From the first line to the last, retype the data below exactly.
··· STUDY MATERIAL
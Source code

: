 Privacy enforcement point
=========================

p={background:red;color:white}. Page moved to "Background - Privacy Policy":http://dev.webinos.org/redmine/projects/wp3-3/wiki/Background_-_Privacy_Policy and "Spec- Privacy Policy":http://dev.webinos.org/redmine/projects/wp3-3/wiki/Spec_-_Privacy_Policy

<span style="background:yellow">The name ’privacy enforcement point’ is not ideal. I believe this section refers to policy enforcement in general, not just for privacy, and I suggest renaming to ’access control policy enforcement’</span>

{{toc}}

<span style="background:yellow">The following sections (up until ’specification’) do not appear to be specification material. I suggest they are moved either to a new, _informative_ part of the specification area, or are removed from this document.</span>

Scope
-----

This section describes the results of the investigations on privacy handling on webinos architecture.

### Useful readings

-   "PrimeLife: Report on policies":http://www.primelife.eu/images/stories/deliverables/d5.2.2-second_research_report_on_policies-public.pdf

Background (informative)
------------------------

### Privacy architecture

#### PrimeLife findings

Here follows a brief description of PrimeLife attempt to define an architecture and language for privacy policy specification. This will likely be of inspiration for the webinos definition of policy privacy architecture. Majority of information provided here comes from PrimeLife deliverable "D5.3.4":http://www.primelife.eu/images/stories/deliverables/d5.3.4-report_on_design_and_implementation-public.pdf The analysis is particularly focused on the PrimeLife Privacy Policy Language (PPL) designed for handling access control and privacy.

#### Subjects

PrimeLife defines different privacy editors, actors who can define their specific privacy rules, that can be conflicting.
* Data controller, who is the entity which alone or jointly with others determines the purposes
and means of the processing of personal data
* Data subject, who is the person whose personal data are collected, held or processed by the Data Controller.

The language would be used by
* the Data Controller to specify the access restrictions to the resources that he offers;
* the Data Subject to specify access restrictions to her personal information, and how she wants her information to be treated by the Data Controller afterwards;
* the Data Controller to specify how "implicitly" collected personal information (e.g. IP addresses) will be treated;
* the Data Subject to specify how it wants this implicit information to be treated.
······
YOUR RESPONSE
Source code

: Privacy enforcement point
=========================

p={background:red;color:white}. Page moved to "Background - Privacy Policy":http://dev.webinos.org/redmine/projects/wp3-3/wiki/Background_-_Privacy_Policy and "Spec- Privacy Policy":http://dev.webinos.org/redmine/projects/wp3-3/wiki/Spec_-_Privacy_Policy

<span style="background:yellow">The name ’privacy enforcement point’ is not ideal. I believe this section refers to policy enforcement in general, not just for privacy, and I suggest renaming to ’access control policy enforcement’</span>

{{toc}}

<span style="background:yellow">The following sections (up until ’specification’) do not appear to be specification material. I suggest they are moved either to a new, _informative_ part of the specification area, or are removed from this document.</span>

Scope
-----

This section describes the results of the investigations on privacy handling on webinos architecture.

### Useful readings

-   "PrimeLife: Report on policies":http://www.primelife.eu/images/stories/deliverables/d5.2.2-second_research_report_on_policies-public.pdf

Background (informative)
------------------------

### Privacy architecture

#### PrimeLife findings

Here follows a brief description of PrimeLife attempt to define an architecture and language for privacy policy specification. This will likely be of inspiration for the webinos definition of policy privacy architecture. Majority of information provided here comes from PrimeLife deliverable "D5.3.4":http://www.primelife.eu/images/stories/deliverables/d5.3.4-report_on_design_and_implementation-public.pdf The analysis is particularly focused on the PrimeLife Privacy Policy Language (PPL) designed for handling access control and privacy.

#### Subjects

PrimeLife defines different privacy editors, actors who can define their specific privacy rules, that can be conflicting.
* Data controller, who is the entity which alone or jointly with others determines the purposes
and means of the processing of personal data
* Data subject, who is the person whose personal data are collected, held or processed by the Data Controller.

The language would be used by
* the Data Controller to specify the access restrictions to the resources that he offers;
* the Data Subject to specify access restrictions to her personal information, and how she wants her information to be treated by the Data Controller afterwards;
* the Data Controller to specify how "implicitly" collected personal information (e.g. IP addresses) will be treated;
* the Data Subject to specify how it wants this implicit information to be treated.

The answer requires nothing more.